Function composition giving the same value Let $A = \{f: \mathbb N \rightarrow \mathbb N$ | $\forall n\in \mathbb N \ \ \exists p \ge 1 \ \ f^p(n)=n$} 
What is $\overline{\overline{A}}$?
 A: This is the set of functions in $S_{\mathbb{N}}$ whose cycle decomposition consists of finite cycles only (an infinite cycle is just some shift on an infinite set). The cardinality is clearly that of the continuum.
A: Hint: $\overline{\overline{B}}\le\overline{\overline{A}}\le2^{\aleph_0}$ where $B=\{f:\mathbb N\to\mathbb N$ | $\forall n\in\mathbb N\ \ f(f(n))=n\}$.

For each set $X\subseteq\mathbb N$ there is an involution $f_X\in B$ which swaps $2n$ with $2n-1$ for each $n\in X$ while leaving everything else fixed.

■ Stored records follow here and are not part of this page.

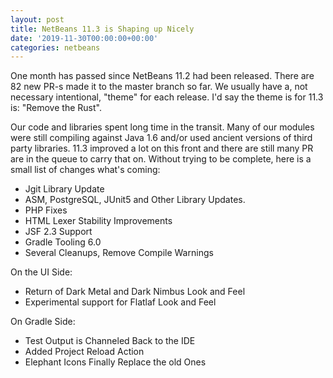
 ```yaml
---
layout: post
title: NetBeans 11.3 is Shaping up Nicely
date: '2019-11-30T00:00:00+00:00'
categories: netbeans
---
```

One month has passed since NetBeans 11.2 had been released. There are 82 new PR-s made it to the master branch so far. We usually have a, not necessary intentional, "theme" for each release. I'd say the theme is for 11.3 is: "Remove the Rust".

Our code and libraries spent long time in the transit. Many of our modules were still compiling against Java 1.6 and/or used ancient versions of third party libraries. 11.3 improved a lot on this front and there are still many PR are in the queue to carry that on. 
Without trying to be complete, here is a small list of changes what's coming:

- Jgit Library Update
- ASM, PostgreSQL, JUnit5 and Other Library Updates.
- PHP Fixes
- HTML Lexer Stability Improvements
- JSF 2.3 Support
- Gradle Tooling 6.0
- Several Cleanups, Remove Compile Warnings

On the UI Side:
- Return of Dark Metal and Dark Nimbus Look and Feel
- Experimental support for Flatlaf Look and Feel

On Gradle Side:
- Test Output is Channeled Back to the IDE
- Added Project Reload Action
- Elephant Icons Finally Replace the old Ones
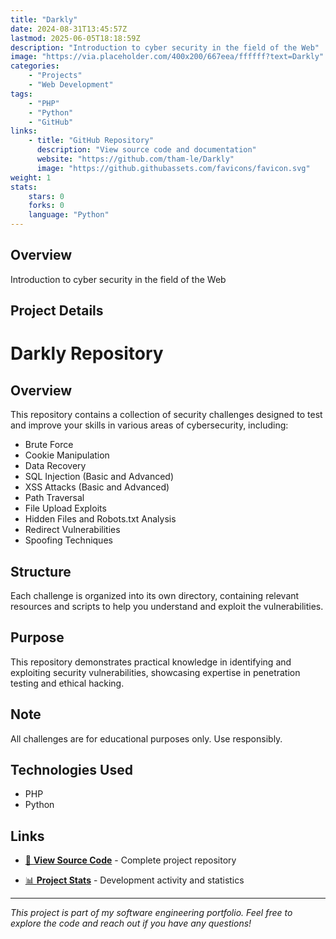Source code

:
 ```yaml
---
title: "Darkly"
date: 2024-08-31T13:45:57Z
lastmod: 2025-06-05T18:18:59Z
description: "Introduction to cyber security in the field of the Web"
image: "https://via.placeholder.com/400x200/667eea/ffffff?text=Darkly"
categories:
    - "Projects"
    - "Web Development"
tags:
    - "PHP"
    - "Python"
    - "GitHub"
links:
    - title: "GitHub Repository"
      description: "View source code and documentation"
      website: "https://github.com/tham-le/Darkly"
      image: "https://github.githubassets.com/favicons/favicon.svg"
weight: 1
stats:
    stars: 0
    forks: 0
    language: "Python"
---
```


## Overview

Introduction to cyber security in the field of the Web

## Project Details

# Darkly Repository

## Overview
This repository contains a collection of security challenges designed to test and improve your skills in various areas of cybersecurity, including:

- Brute Force
- Cookie Manipulation
- Data Recovery
- SQL Injection (Basic and Advanced)
- XSS Attacks (Basic and Advanced)
- Path Traversal
- File Upload Exploits
- Hidden Files and Robots.txt Analysis
- Redirect Vulnerabilities
- Spoofing Techniques

## Structure
Each challenge is organized into its own directory, containing relevant resources and scripts to help you understand and exploit the vulnerabilities.

## Purpose
This repository demonstrates practical knowledge in identifying and exploiting security vulnerabilities, showcasing expertise in penetration testing and ethical hacking.

## Note
All challenges are for educational purposes only. Use responsibly.

## Technologies Used

- PHP
- Python

## Links

- [📂 **View Source Code**](https://github.com/tham-le/Darkly) - Complete project repository

- [📊 **Project Stats**](https://github.com/tham-le/Darkly/pulse) - Development activity and statistics

---

*This project is part of my software engineering portfolio. Feel free to explore the code and reach out if you have any questions!*
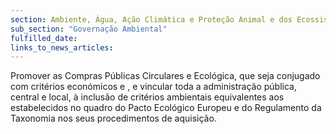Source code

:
 ```yaml
---
section: Ambiente, Água, Ação Climática e Proteção Animal e dos Ecossistemas
sub_section: "Governação Ambiental"
fulfilled_date:
links_to_news_articles:
---
```


Promover as Compras Públicas Circulares e Ecológica, que seja conjugado com critérios económicos e , e vincular toda a administração pública, central e local, à inclusão de critérios ambientais equivalentes aos estabelecidos no quadro do Pacto Ecológico Europeu e do Regulamento da Taxonomia nos seus procedimentos de aquisição.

A: For every real number $x$ between 0 and 1  whose decimal expansion does not have a zero, it is easy to describe an element $f_x$  of A in a  one-one way, and  consequently  $A$ will be uncountable.
An example is less messier to write than a formula for general $x$.
Let $x= 0.317$. 
Corresponding $f_x$  sends the first 3 natural numbers in a 3-cycle, the next  number is fixed, the next 7 numbers are sent in a 7-cycle.  In this case, $x$ has terminating-decimal expansion and we can agree to keep all the numbers exceeding the 'digital sum' to be fixed points. Otherwise we will get a function $f_x$ with
$f_x(n)\neq n$ for infinitely many $n$.